* **The task**
Lines from the line with "随着互联网技术的发展，越来越" to the line with "- work in progress" in the entries below, and only those, must be output exactly, with both ends included.

::::::::

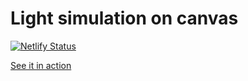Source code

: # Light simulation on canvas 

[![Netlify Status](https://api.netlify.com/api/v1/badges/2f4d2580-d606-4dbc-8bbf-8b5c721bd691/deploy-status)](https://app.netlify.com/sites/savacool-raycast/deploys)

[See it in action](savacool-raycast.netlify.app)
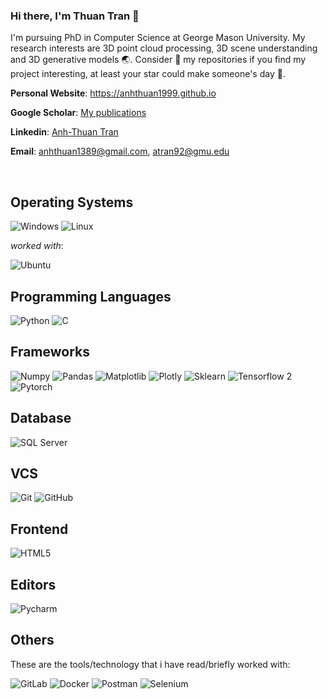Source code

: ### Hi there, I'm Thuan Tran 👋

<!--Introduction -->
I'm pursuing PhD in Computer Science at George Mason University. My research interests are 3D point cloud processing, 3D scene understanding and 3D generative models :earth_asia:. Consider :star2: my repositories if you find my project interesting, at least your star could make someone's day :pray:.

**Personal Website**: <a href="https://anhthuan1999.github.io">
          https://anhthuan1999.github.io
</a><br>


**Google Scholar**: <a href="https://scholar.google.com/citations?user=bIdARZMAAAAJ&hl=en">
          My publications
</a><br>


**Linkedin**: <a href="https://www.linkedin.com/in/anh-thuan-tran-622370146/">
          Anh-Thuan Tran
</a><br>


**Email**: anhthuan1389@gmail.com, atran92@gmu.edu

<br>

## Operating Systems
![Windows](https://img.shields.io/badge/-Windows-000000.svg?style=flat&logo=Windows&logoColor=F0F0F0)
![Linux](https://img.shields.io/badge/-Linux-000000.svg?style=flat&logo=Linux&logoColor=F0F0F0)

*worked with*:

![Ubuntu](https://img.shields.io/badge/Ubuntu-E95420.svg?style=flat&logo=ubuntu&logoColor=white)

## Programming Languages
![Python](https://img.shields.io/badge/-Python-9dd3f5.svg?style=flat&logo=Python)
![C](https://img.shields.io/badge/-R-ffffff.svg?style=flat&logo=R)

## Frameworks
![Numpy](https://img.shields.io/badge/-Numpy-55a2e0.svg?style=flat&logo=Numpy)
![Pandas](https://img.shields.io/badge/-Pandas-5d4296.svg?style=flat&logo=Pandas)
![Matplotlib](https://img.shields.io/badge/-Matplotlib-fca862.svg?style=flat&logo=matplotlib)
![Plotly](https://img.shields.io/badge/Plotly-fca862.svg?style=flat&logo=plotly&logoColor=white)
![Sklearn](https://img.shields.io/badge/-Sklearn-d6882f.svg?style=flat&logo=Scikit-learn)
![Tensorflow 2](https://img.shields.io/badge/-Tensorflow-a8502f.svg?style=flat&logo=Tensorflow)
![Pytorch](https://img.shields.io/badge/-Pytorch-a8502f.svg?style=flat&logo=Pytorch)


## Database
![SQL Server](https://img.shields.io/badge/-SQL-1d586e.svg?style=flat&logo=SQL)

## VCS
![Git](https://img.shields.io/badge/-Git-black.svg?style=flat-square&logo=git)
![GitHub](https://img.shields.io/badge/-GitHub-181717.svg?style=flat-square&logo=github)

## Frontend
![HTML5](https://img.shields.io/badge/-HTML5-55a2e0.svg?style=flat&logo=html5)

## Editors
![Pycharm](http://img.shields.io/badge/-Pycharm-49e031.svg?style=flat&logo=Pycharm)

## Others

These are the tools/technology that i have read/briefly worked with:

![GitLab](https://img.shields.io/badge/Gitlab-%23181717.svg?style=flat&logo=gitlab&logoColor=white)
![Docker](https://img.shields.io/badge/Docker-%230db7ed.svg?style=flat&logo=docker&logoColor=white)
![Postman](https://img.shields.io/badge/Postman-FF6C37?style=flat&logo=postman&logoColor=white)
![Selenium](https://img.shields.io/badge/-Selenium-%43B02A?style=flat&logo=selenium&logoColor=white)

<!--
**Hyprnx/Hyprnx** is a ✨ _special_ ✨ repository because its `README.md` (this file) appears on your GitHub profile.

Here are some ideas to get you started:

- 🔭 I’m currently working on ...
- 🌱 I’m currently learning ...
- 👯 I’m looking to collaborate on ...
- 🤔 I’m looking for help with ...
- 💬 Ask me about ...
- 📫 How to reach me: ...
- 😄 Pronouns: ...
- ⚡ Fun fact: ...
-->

::::::::

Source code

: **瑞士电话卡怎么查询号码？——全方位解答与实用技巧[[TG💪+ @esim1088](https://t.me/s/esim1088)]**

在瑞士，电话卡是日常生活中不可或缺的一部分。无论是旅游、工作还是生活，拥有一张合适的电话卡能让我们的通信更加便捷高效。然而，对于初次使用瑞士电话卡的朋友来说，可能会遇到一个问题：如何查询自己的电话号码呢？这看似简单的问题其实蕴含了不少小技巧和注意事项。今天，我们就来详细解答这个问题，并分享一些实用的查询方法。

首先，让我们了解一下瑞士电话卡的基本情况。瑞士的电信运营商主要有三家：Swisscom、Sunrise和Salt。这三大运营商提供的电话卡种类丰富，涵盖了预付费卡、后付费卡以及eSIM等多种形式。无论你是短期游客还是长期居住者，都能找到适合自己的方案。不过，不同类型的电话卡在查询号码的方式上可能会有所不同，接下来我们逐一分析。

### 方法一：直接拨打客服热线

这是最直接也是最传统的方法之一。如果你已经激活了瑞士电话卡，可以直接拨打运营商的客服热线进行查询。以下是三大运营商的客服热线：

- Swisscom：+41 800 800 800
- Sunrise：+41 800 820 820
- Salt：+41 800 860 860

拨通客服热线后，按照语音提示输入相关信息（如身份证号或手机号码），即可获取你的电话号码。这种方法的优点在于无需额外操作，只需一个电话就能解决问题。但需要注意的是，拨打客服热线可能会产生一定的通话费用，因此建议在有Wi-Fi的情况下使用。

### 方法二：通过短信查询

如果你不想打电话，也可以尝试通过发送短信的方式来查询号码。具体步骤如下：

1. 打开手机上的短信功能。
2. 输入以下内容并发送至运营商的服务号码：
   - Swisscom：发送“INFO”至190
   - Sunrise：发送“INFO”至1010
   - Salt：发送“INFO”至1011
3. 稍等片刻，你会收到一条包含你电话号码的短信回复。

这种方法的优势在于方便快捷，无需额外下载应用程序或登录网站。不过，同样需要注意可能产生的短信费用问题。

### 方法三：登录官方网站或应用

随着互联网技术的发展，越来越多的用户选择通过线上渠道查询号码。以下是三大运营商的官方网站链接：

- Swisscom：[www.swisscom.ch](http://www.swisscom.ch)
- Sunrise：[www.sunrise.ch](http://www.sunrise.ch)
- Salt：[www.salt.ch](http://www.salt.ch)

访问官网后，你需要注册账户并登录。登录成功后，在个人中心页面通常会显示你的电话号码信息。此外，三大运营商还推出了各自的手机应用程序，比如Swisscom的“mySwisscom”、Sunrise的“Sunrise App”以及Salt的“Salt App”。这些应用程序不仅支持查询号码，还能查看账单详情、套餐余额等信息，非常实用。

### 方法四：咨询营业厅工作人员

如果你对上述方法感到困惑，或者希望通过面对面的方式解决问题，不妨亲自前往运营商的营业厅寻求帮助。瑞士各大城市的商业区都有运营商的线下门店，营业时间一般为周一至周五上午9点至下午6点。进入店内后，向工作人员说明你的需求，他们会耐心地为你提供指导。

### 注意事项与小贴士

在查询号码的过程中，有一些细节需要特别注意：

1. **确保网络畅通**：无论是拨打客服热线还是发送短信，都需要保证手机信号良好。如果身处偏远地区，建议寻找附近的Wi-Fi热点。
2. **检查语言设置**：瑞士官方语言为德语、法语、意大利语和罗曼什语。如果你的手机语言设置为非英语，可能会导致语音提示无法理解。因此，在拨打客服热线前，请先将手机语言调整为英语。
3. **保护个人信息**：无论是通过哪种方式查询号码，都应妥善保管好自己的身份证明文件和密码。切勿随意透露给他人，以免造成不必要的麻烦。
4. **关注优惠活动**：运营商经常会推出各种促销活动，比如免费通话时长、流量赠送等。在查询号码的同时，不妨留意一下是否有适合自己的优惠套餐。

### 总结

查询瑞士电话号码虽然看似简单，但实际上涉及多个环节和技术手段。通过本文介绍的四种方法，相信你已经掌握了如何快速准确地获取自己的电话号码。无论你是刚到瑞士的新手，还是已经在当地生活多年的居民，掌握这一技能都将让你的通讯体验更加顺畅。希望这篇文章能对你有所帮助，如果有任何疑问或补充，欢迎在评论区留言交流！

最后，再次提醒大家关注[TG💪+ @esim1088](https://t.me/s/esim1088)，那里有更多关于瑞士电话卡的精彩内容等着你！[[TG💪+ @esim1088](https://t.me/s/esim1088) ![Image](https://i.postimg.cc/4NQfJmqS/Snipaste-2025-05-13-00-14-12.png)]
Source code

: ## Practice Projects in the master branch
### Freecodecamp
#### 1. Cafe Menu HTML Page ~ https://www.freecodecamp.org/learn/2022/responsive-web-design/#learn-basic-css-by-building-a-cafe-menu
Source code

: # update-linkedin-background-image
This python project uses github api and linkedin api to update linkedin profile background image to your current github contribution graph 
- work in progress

::::::::

* **Answer below**
随着互联网技术的发展，越来越多的用户选择通过线上渠道查询号码。以下是三大运营商的官方网站链接：

- Swisscom：[www.swisscom.ch](http://www.swisscom.ch)
- Sunrise：[www.sunrise.ch](http://www.sunrise.ch)
- Salt：[www.salt.ch](http://www.salt.ch)

访问官网后，你需要注册账户并登录。登录成功后，在个人中心页面通常会显示你的电话号码信息。此外，三大运营商还推出了各自的手机应用程序，比如Swisscom的“mySwisscom”、Sunrise的“Sunrise App”以及Salt的“Salt App”。这些应用程序不仅支持查询号码，还能查看账单详情、套餐余额等信息，非常实用。

### 方法四：咨询营业厅工作人员

如果你对上述方法感到困惑，或者希望通过面对面的方式解决问题，不妨亲自前往运营商的营业厅寻求帮助。瑞士各大城市的商业区都有运营商的线下门店，营业时间一般为周一至周五上午9点至下午6点。进入店内后，向工作人员说明你的需求，他们会耐心地为你提供指导。

### 注意事项与小贴士

在查询号码的过程中，有一些细节需要特别注意：

1. **确保网络畅通**：无论是拨打客服热线还是发送短信，都需要保证手机信号良好。如果身处偏远地区，建议寻找附近的Wi-Fi热点。
2. **检查语言设置**：瑞士官方语言为德语、法语、意大利语和罗曼什语。如果你的手机语言设置为非英语，可能会导致语音提示无法理解。因此，在拨打客服热线前，请先将手机语言调整为英语。
3. **保护个人信息**：无论是通过哪种方式查询号码，都应妥善保管好自己的身份证明文件和密码。切勿随意透露给他人，以免造成不必要的麻烦。
4. **关注优惠活动**：运营商经常会推出各种促销活动，比如免费通话时长、流量赠送等。在查询号码的同时，不妨留意一下是否有适合自己的优惠套餐。

### 总结

查询瑞士电话号码虽然看似简单，但实际上涉及多个环节和技术手段。通过本文介绍的四种方法，相信你已经掌握了如何快速准确地获取自己的电话号码。无论你是刚到瑞士的新手，还是已经在当地生活多年的居民，掌握这一技能都将让你的通讯体验更加顺畅。希望这篇文章能对你有所帮助，如果有任何疑问或补充，欢迎在评论区留言交流！

最后，再次提醒大家关注[TG💪+ @esim1088](https://t.me/s/esim1088)，那里有更多关于瑞士电话卡的精彩内容等着你！[[TG💪+ @esim1088](https://t.me/s/esim1088) ![Image](https://i.postimg.cc/4NQfJmqS/Snipaste-2025-05-13-00-14-12.png)]
Source code

: ## Practice Projects in the master branch
### Freecodecamp
#### 1. Cafe Menu HTML Page ~ https://www.freecodecamp.org/learn/2022/responsive-web-design/#learn-basic-css-by-building-a-cafe-menu
Source code

: # update-linkedin-background-image
This python project uses github api and linkedin api to update linkedin profile background image to your current github contribution graph 
- work in progress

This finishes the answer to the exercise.